Segundo o Público on line, de hoje, dia 16, sobre o
episódio da freira, referiu de forma boçal e impudente, achando-se no direito
de a violar também e de dever ser o primeiro a fazê-lo:
“Eles violaram todas as mulheres. Uma delas
era uma freira australiana. Quando tiraram de lá as pessoas, olhei para a cara
dela e pensei: 'Filha da p***, que pena.' Eles violaram-na. Fiquei furioso por
ela ter sido violada, mas era tão bonita.

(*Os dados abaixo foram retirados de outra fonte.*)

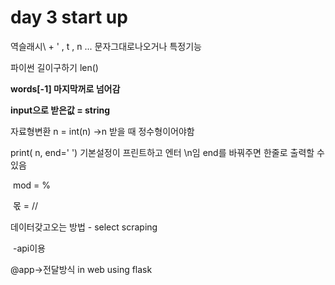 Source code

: # day 3 start up

역슬래시\ +  \' , t , n ... 문자그대로나오거나 특정기능 

파이썬 길이구하기  len()

**words[-1] 마지막꺼로 넘어감**

**input으로 받은값 = string**

자료형변환 n = int(n) ->n 받을 때 정수형이어야함

print( n, end=' ') 기본설정이 프린트하고 엔터 \n임 end를 바꿔주면 한줄로 출력할 수 있음

​	mod = %

​	몫 = //

데이터갖고오는 방법 - select scraping

​									-api이용

@app->전달방식 in web    using flask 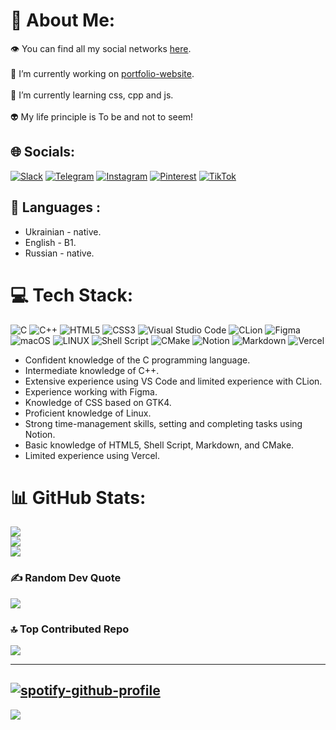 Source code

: # 💫 About Me:
👁️ You can find all my social networks [here](https://linktr.ee/criops?utm_source=linktree_profile_share&ltsid=366fa86c-720a-4606-a285-f513d67ff285).<br><br>🔭 I’m currently working on [portfolio-website](https://serikov-ilya.vercel.app/).<br><br>🌱 I’m currently learning css, cpp and js.<br><br>👽 My life principle is To be and not to seem!


## 🌐 Socials:
[![Slack](https://img.shields.io/badge/Slack-4A154B?style=for-the-badge&logo=slack&logoColor=white)](https://ucode-connect.slack.com/team/U041DKWM3SM) [![Telegram](https://img.shields.io/badge/Telegram-2CA5E0?style=for-the-badge&logo=telegram&logoColor=white)](https://t.me/hicoolasss) [![Instagram](https://img.shields.io/badge/Instagram-%23E4405F.svg?style=for-the-badge&logo=Instagram&logoColor=white)](https://instagram.com/hicoolasss) [![Pinterest](https://img.shields.io/badge/Pinterest-%23E60023.svg?style=for-the-badge&logo=Pinterest&logoColor=white)](https://pinterest.com/hicoolasss) [![TikTok](https://img.shields.io/badge/TikTok-%23000000.svg?style=for-the-badge&logo=TikTok&logoColor=white)](https://tiktok.com/@hicoolasss) 


## 🗽 Languages :
- Ukrainian - native.
-  English - B1.
-  Russian - native.

# 💻 Tech Stack:
![C](https://img.shields.io/badge/c-%2300599C.svg?style=for-the-badge&logo=c&logoColor=white) ![C++](https://img.shields.io/badge/c++-%2300599C.svg?style=for-the-badge&logo=c%2B%2B&logoColor=white)
![HTML5](https://img.shields.io/badge/html5-%23E34F26.svg?style=for-the-badge&logo=html5&logoColor=white)
![CSS3](https://img.shields.io/badge/css3-%231572B6.svg?style=for-the-badge&logo=css3&logoColor=white) 
![Visual Studio Code](https://img.shields.io/badge/Visual%20Studio%20Code-0078d7.svg?style=for-the-badge&logo=visual-studio-code&logoColor=white)
![CLion](https://img.shields.io/badge/CLion-black?style=for-the-badge&logo=clion&logoColor=white)
![Figma](https://img.shields.io/badge/figma-%23F24E1E.svg?style=for-the-badge&logo=figma&logoColor=white)
![macOS](https://img.shields.io/badge/mac%20os-000000?style=for-the-badge&logo=macos&logoColor=F0F0F0) ![LINUX](https://img.shields.io/badge/Linux-FCC624?style=for-the-badge&logo=linux&logoColor=black) 
![Shell Script](https://img.shields.io/badge/shell_script-%23121011.svg?style=for-the-badge&logo=gnu-bash&logoColor=white)  ![CMake](https://img.shields.io/badge/CMake-%23008FBA.svg?style=for-the-badge&logo=cmake&logoColor=white) ![Notion](https://img.shields.io/badge/Notion-%23000000.svg?style=for-the-badge&logo=notion&logoColor=white)
![Markdown](https://img.shields.io/badge/markdown-%23000000.svg?style=for-the-badge&logo=markdown&logoColor=white)
![Vercel](https://img.shields.io/badge/vercel-%23000000.svg?style=for-the-badge&logo=vercel&logoColor=white)

- Confident knowledge of the C programming language.
- Intermediate knowledge of C++.
- Extensive experience using VS Code and limited experience with CLion.
- Experience working with Figma.
- Knowledge of CSS based on GTK4.
- Proficient knowledge of Linux.
- Strong time-management skills, setting and completing tasks using Notion.
- Basic knowledge of HTML5, Shell Script, Markdown, and CMake.
- Limited experience using Vercel.

# 📊 GitHub Stats:
![](https://github-readme-stats.vercel.app/api?username=hicoolasss&theme=tokyonight&hide_border=false&include_all_commits=false&count_private=false)<br/>
![](https://github-readme-streak-stats.herokuapp.com/?user=hicoolasss&theme=tokyonight&hide_border=false)<br/>
![](https://github-readme-stats.vercel.app/api/top-langs/?username=hicoolasss&theme=tokyonight&hide_border=false&include_all_commits=false&count_private=false&layout=compact)

### ✍️ Random Dev Quote
![](https://quotes-github-readme.vercel.app/api?type=horizontal&theme=tokyonight)

### 🔝 Top Contributed Repo
![](https://github-contributor-stats.vercel.app/api?username=hicoolasss&limit=5&theme=tokyonight&combine_all_yearly_contributions=true)

---
[![spotify-github-profile](https://spotify-github-profile.vercel.app/api/view?uid=4dmh2e2e1bocm9htndnc8nnjl&cover_image=true&theme=default&show_offline=true&background_color=171722&interchange=false&bar_color=b1bae6&bar_color_cover=false)](https://spotify-github-profile.vercel.app/api/view?uid=4dmh2e2e1bocm9htndnc8nnjl&redirect=true)
---

[![](https://visitcount.itsvg.in/api?id=hicoolasss&icon=2&color=1)](https://visitcount.itsvg.in)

Pensei que o presidente da câmara
deveria ter sido o primeiro [a violar a freira].”.
A respeito do
Papa, este candidato à presidência num país em que mais de 80% da população diz
professar o catolicismo, declarou:
“Estávamos há cinco horas no trânsito.
Perguntei o que se passava e disseram-me que estava tudo fechado. Perguntei
quem estava a chegar e disseram-me que era o Papa. Apeteceu-me ligar-lhe e dizer-lhe
'Papa, seu filho da p***, volta para casa, não voltes cá'.”.
Face às
críticas generalizadas e em consonância com a sua personalidade indecorosa e
atrabiliária, o visado começou por dizer, sobre a violação da freira, que era
apenas “conversa de homens” e, depois, pediu desculpa num comunicado. Porém,
mais tarde alegou que não tinha lido bem o comunicado, pelo que mantinha as
declarações iniciais.
Quanto ao
Bispo de Roma, prometeu, na semana passada, ir ao Vaticano apresentar o pedido
de desculpas ao Papa, mas nas últimas horas recuou e disse que enviou uma carta
– esquecendo que insultara publicamente um Chefe de Estado e líder religioso.
***
As declarações produzidas ao longo da campanha eleitoral pelo
candidato vencedor e agora reforçadas mostram claramente o perfil do homem que
muitos, incluindo o Presidente, ora saída, Benigno Aquino, consideram uma
enorme ameaça ao Estado de direito e aos Direitos Humanos. Com efeito, a
reintrodução da pena de morte representa um significativo retrocesso
civilizacional, uma supina falta de imaginação na descoberta de formas
alternativas de punição do crime, a convicção de quem se julga senhor da vida
de outrem, o maquiavelismo da bondade dos meios desde que atinjam o fim em
vista e um mecanismo de reação primária ao crime, bem como meter no mesmo saco
transgressões de diferente natureza e proporções, como reação violenta, fuga
tentada ou consumada, tabaco, álcool, trânsito noturno de menores na rua.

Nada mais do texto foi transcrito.